Beratertipp der Kanzlei Baker Tilly: Die richtige Struktur entscheidet über Handlungsfreiheit
Viele mittelständische Unternehmen sind über Jahrzehnte erfolgreich gewachsen. Ihre Unternehmensstruktur hingegen entstand dabei häufig historisch – vom Einzelunternehmen über die GmbH bis hin zu ergänzten Immobilien oder Beteiligungen. Ob diese Struktur noch zur heutigen und zukünftigen Strategie passt, wird selten bewusst hinterfragt. „Die Rechts- und Vermögensstruktur ist keine reine Steuerfrage, sondern eine unternehmerische Grundsatzentscheidung“, sagt Diplom-Finanzwirt Matthias Winkler, Steuerberater und Partner im Regensburger Büro der multidisziplinären Kanzlei Baker Tilly.
In der Praxis zeigt sich häufig, dass operatives Geschäft, Immobilien, Maschinen, liquide Mittel und Beteiligungen in einer Gesellschaft oder sogar im Privatvermögen gebündelt sind. Solange das Geschäft läuft, fällt das kaum auf. Erst bei Investitionen, Nachfolge, Verkauf oder Krisen wird deutlich, wie eng alles miteinander verflochten ist.
Gewachsen ohne Gestaltung
Das Einzelunternehmen ist unkompliziert, birgt aber erhebliche Risiken: Unternehmer und Unternehmen sind rechtlich identisch. Haftungsrisiken treffen unmittelbar das Privatvermögen, Immobilien oder Rücklagen im Betriebsvermögen. Zwar kann bei Aufgabe oder Verkauf unter bestimmten Voraussetzungen der ermäßigte Steuersatz nach § 34 Abs. 3 EStG greifen, diese einmalige Begünstigung ersetzt jedoch keine vorausschauende Strukturplanung.
Die GmbH trennt privates und unternehmerisches Risiko, wobei operative Tätigkeit, Immobilien und Liquidität dennoch häufig unter einem Dach gebündelt werden. Gerade bei wachstumsstarken Unternehmen kann sich das zur strategischen Schwäche entwickeln, da spätere Ausschüttungen steuerlich belastet sind und ohne vorgelagerte Struktur Liquidität langfristig gebunden bleibt.

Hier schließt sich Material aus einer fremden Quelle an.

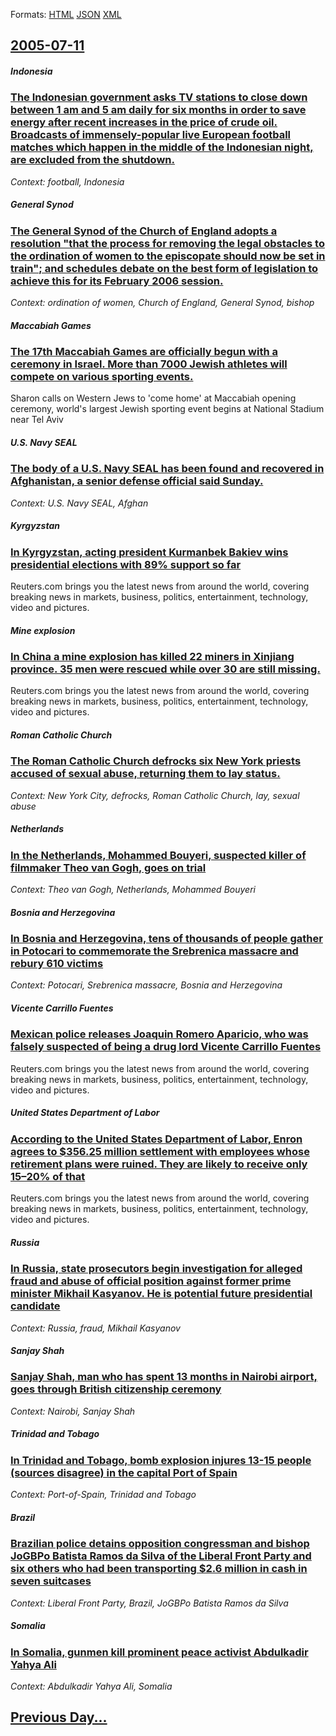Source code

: 
Formats: [HTML](2005/07/11/index.html)  [JSON](2005/07/11/index.json)  [XML](2005/07/11/index.xml)  

## [2005-07-11](/news/2005/07/11/index.md)

##### Indonesia
### [ The Indonesian government asks TV stations to close down between 1 am and 5 am daily for six months in order to save energy after recent increases in the price of crude oil. Broadcasts of immensely-popular live European football matches which happen in the middle of the Indonesian night, are excluded from the shutdown. ](/news/2005/07/11/the-indonesian-government-asks-tv-stations-to-close-down-between-1-am-and-5-am-daily-for-six-months-in-order-to-save-energy-after-recent-in.md)
_Context: football, Indonesia_

##### General Synod
### [ The General Synod of the Church of England adopts a resolution "that the process for removing the legal obstacles to the ordination of women to the episcopate should now be set in train"; and schedules debate on the best form of legislation to achieve this for its February 2006 session. ](/news/2005/07/11/the-general-synod-of-the-church-of-england-adopts-a-resolution-that-the-process-for-removing-the-legal-obstacles-to-the-ordination-of-wome.md)
_Context: ordination of women, Church of England, General Synod, bishop_

##### Maccabiah Games
### [ The 17th Maccabiah Games are officially begun with a ceremony in Israel. More than 7000 Jewish athletes will compete on various sporting events. ](/news/2005/07/11/the-17th-maccabiah-games-are-officially-begun-with-a-ceremony-in-israel-more-than-7000-jewish-athletes-will-compete-on-various-sporting-ev.md)
Sharon calls on Western Jews to &#39;come home&#39; at Maccabiah opening ceremony, world&#39;s largest Jewish sporting event begins at National Stadium near Tel Aviv

##### U.S. Navy SEAL
### [ The body of a U.S. Navy SEAL has been found and recovered in Afghanistan, a senior defense official said Sunday. ](/news/2005/07/11/the-body-of-a-u-s-navy-seal-has-been-found-and-recovered-in-afghanistan-a-senior-defense-official-said-sunday.md)
_Context: U.S. Navy SEAL, Afghan_

##### Kyrgyzstan
### [ In Kyrgyzstan, acting president Kurmanbek Bakiev wins presidential elections with 89% support so far ](/news/2005/07/11/in-kyrgyzstan-acting-president-kurmanbek-bakiev-wins-presidential-elections-with-89-support-so-far.md)
Reuters.com brings you the latest news from around the world, covering breaking news in markets, business, politics, entertainment, technology, video and pictures.

##### Mine explosion
### [ In China a mine explosion has killed 22 miners in Xinjiang province. 35 men were rescued while over 30 are still missing. ](/news/2005/07/11/in-china-a-mine-explosion-has-killed-22-miners-in-xinjiang-province-35-men-were-rescued-while-over-30-are-still-missing.md)
Reuters.com brings you the latest news from around the world, covering breaking news in markets, business, politics, entertainment, technology, video and pictures.

##### Roman Catholic Church
### [ The Roman Catholic Church defrocks six New York priests accused of sexual abuse, returning them to lay status. ](/news/2005/07/11/the-roman-catholic-church-defrocks-six-new-york-priests-accused-of-sexual-abuse-returning-them-to-lay-status.md)
_Context: New York City, defrocks, Roman Catholic Church, lay, sexual abuse_

##### Netherlands
### [ In the Netherlands, Mohammed Bouyeri, suspected killer of filmmaker Theo van Gogh, goes on trial ](/news/2005/07/11/in-the-netherlands-mohammed-bouyeri-suspected-killer-of-filmmaker-theo-van-gogh-goes-on-trial.md)
_Context: Theo van Gogh, Netherlands, Mohammed Bouyeri_

##### Bosnia and Herzegovina
### [ In Bosnia and Herzegovina, tens of thousands of people gather in Potocari to commemorate the Srebrenica massacre and rebury 610 victims ](/news/2005/07/11/in-bosnia-and-herzegovina-tens-of-thousands-of-people-gather-in-potocari-to-commemorate-the-srebrenica-massacre-and-rebury-610-victims.md)
_Context: Potocari, Srebrenica massacre, Bosnia and Herzegovina_

##### Vicente Carrillo Fuentes
### [ Mexican police releases Joaquin Romero Aparicio, who was falsely suspected of being a drug lord Vicente Carrillo Fuentes ](/news/2005/07/11/mexican-police-releases-joaquan-romero-aparicio-who-was-falsely-suspected-of-being-a-drug-lord-vicente-carrillo-fuentes.md)
Reuters.com brings you the latest news from around the world, covering breaking news in markets, business, politics, entertainment, technology, video and pictures.

##### United States Department of Labor
### [ According to the United States Department of Labor, Enron agrees to $356.25 million settlement with employees whose retirement plans were ruined. They are likely to receive only 15&ndash;20% of that ](/news/2005/07/11/according-to-the-united-states-department-of-labor-enron-agrees-to-356-25-million-settlement-with-employees-whose-retirement-plans-were-r.md)
Reuters.com brings you the latest news from around the world, covering breaking news in markets, business, politics, entertainment, technology, video and pictures.

##### Russia
### [ In Russia, state prosecutors begin investigation for alleged fraud and abuse of official position against former prime minister Mikhail Kasyanov. He is potential future presidential candidate ](/news/2005/07/11/in-russia-state-prosecutors-begin-investigation-for-alleged-fraud-and-abuse-of-official-position-against-former-prime-minister-mikhail-kas.md)
_Context: Russia, fraud, Mikhail Kasyanov_

##### Sanjay Shah
### [ Sanjay Shah, man who has spent 13 months in Nairobi airport, goes through British citizenship ceremony ](/news/2005/07/11/sanjay-shah-man-who-has-spent-13-months-in-nairobi-airport-goes-through-british-citizenship-ceremony.md)
_Context: Nairobi, Sanjay Shah_

##### Trinidad and Tobago
### [ In Trinidad and Tobago, bomb explosion injures 13-15 people (sources disagree) in the capital Port of Spain ](/news/2005/07/11/in-trinidad-and-tobago-bomb-explosion-injures-13-15-people-sources-disagree-in-the-capital-port-of-spain.md)
_Context: Port-of-Spain, Trinidad and Tobago_

##### Brazil
### [ Brazilian police detains opposition congressman and bishop JoGBPo Batista Ramos da Silva of the Liberal Front Party and six others who had been transporting $2.6 million in cash in seven suitcases ](/news/2005/07/11/brazilian-police-detains-opposition-congressman-and-bishop-joagbpo-batista-ramos-da-silva-of-the-liberal-front-party-and-six-others-who-had.md)
_Context: Liberal Front Party, Brazil, JoGBPo Batista Ramos da Silva_

##### Somalia
### [ In Somalia, gunmen kill prominent peace activist Abdulkadir Yahya Ali ](/news/2005/07/11/in-somalia-gunmen-kill-prominent-peace-activist-abdulkadir-yahya-ali.md)
_Context: Abdulkadir Yahya Ali, Somalia_

## [Previous Day...](/news/2005/07/10/index.md)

Die GmbH & Co. KG verbindet steuerliche Transparenz mit Haftungsbegrenzung und bietet große Flexibilität. In der Praxis entstehen allerdings oft komplexe Strukturen mit Sonderbetriebsvermögen oder Immobilien, die bei Verkauf, Nachfolge oder Finanzierung erklärungsbedürftig und teils schwer steuerbar sind.
Struktur folgt Strategie
Holdingstrukturen gewinnen an Bedeutung, insbesondere wegen der Möglichkeit, Beteiligungen steuerbegünstigt zu veräußern. Veräußerungsgewinne aus Kapitalgesellschaftsanteilen sind auf Ebene einer Holding-GmbH nach § 8b KStG zu 95 Prozent steuerfrei. Voraussetzung ist eine rechtzeitige Strukturierung, denn kurzfristige Lösungen „vor dem Verkauf“ bergen erhebliche Risiken.
Neben dem Verkauf ermöglicht eine Holding auch die gezielte Thesaurierung von Gewinnen für Reinvestitionen. Dem gegenüber stehen zusätzliche Verwaltungs- und Compliance-Kosten.

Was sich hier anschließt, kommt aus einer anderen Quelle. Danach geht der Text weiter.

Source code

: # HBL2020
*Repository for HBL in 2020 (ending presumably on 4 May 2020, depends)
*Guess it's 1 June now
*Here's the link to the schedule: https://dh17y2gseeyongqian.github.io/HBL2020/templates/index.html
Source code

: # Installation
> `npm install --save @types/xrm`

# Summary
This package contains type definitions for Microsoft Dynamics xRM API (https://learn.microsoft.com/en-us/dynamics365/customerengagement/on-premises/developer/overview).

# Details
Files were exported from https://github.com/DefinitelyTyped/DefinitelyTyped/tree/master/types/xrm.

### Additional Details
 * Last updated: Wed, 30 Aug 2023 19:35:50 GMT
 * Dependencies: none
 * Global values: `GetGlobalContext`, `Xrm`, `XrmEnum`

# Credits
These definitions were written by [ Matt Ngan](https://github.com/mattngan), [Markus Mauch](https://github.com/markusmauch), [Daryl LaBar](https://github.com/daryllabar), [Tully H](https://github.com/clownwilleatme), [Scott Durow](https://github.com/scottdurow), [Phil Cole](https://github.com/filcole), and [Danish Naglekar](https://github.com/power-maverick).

Wichtig ist, dass die Struktur zur Unternehmensgröße und zur langfristigen Strategie passt. Dabei ist weniger die einzelne Rechtsform als vielmehr das strategische Ziel des Unternehmers entscheidend. Soll Risiko begrenzt, Vermögen geschützt, Wachstum finanziert oder eine spätere Übergabe vorbereitet werden? Je klarer diese Fragen beantwortet sind, desto gezielter lässt sich die Struktur darauf ausrichten. Problematisch wird es dort, wo Strukturen aus steuerlichen Einzelüberlegungen heraus entstehen, ohne in ein Gesamtkonzept eingebettet zu sein.

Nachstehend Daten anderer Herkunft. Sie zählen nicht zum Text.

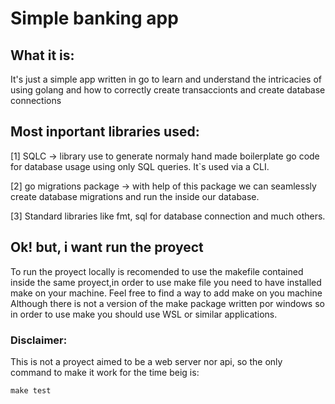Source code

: # Simple banking app

## What it is:
It's just a simple app written in go to learn and understand the intricacies of using golang and how to correctly create transaccionts and create database connections

## Most inportant libraries used:
[1] SQLC -> library use to generate normaly hand made boilerplate go code for database usage using only SQL queries. It`s used via a CLI.

[2] go migrations package -> with help of this package we can seamlessly create database migrations and run the inside our database. 

[3] Standard libraries like fmt, sql for database connection and much others.  

## Ok! but, i want run the proyect
To run the proyect locally is recomended to use the makefile contained inside the same proyect,in order to use make file you need to have installed make on your machine. Feel free to find a way to add make on you machine Although there is not a version of the make package written por windows so in order to use make you should use WSL or similar applications. 

### Disclaimer:
This is not a proyect aimed to be a web server nor api, so the only command to make it work for the time beig is:

    make test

„Strukturentscheidungen wirken langfristig und lassen sich selten kurzfristig korrigieren, ohne steuerliche oder rechtliche Folgen auszulösen“, so Winkler. Unternehmer sollten ihre Struktur daher unabhängig von konkreten Verkaufs- oder Nachfolgeplänen regelmäßig überprüfen. „Eine gute Struktur schafft Ordnung und Freiheit und ermöglicht Entscheidungen aus einer Position der Stärke.“
(Quelle: Baker Tilly Steuerberatungsgesellschaft mbH & Co. KG, Regensburg/München, www.bakertilly.de)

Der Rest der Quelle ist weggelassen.